## Aim of the exercise
The entries that follow need to be returned without any alteration.

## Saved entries
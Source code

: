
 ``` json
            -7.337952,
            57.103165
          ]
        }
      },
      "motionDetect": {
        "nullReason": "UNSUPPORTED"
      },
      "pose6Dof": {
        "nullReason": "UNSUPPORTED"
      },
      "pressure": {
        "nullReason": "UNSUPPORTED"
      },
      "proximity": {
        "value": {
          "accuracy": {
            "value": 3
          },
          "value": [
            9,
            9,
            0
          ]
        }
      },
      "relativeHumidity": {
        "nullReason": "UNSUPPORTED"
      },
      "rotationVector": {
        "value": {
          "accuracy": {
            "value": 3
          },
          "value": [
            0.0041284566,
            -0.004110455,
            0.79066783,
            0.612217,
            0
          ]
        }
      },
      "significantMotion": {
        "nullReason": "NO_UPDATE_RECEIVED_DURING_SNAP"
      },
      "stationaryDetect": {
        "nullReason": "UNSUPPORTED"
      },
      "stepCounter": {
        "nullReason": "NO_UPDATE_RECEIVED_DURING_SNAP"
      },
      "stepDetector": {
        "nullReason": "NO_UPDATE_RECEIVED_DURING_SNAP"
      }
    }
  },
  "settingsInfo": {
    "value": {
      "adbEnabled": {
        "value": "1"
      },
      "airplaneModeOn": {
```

## Task response
Source code

:
 ``` json
            -7.337952,
            57.103165
          ]
        }
      },
      "motionDetect": {
        "nullReason": "UNSUPPORTED"
      },
      "pose6Dof": {
        "nullReason": "UNSUPPORTED"
      },
      "pressure": {
        "nullReason": "UNSUPPORTED"
      },
      "proximity": {
        "value": {
          "accuracy": {
            "value": 3
          },
          "value": [
            9,
            9,
            0
          ]
        }
      },
      "relativeHumidity": {
        "nullReason": "UNSUPPORTED"
      },
      "rotationVector": {
        "value": {
          "accuracy": {
            "value": 3
          },
          "value": [
            0.0041284566,
            -0.004110455,
            0.79066783,
            0.612217,
            0
          ]
        }
      },
      "significantMotion": {
        "nullReason": "NO_UPDATE_RECEIVED_DURING_SNAP"
      },
      "stationaryDetect": {
        "nullReason": "UNSUPPORTED"
      },
      "stepCounter": {
        "nullReason": "NO_UPDATE_RECEIVED_DURING_SNAP"
      },
      "stepDetector": {
        "nullReason": "NO_UPDATE_RECEIVED_DURING_SNAP"
      }
    }
  },
  "settingsInfo": {
    "value": {
      "adbEnabled": {
        "value": "1"
      },
      "airplaneModeOn": {
```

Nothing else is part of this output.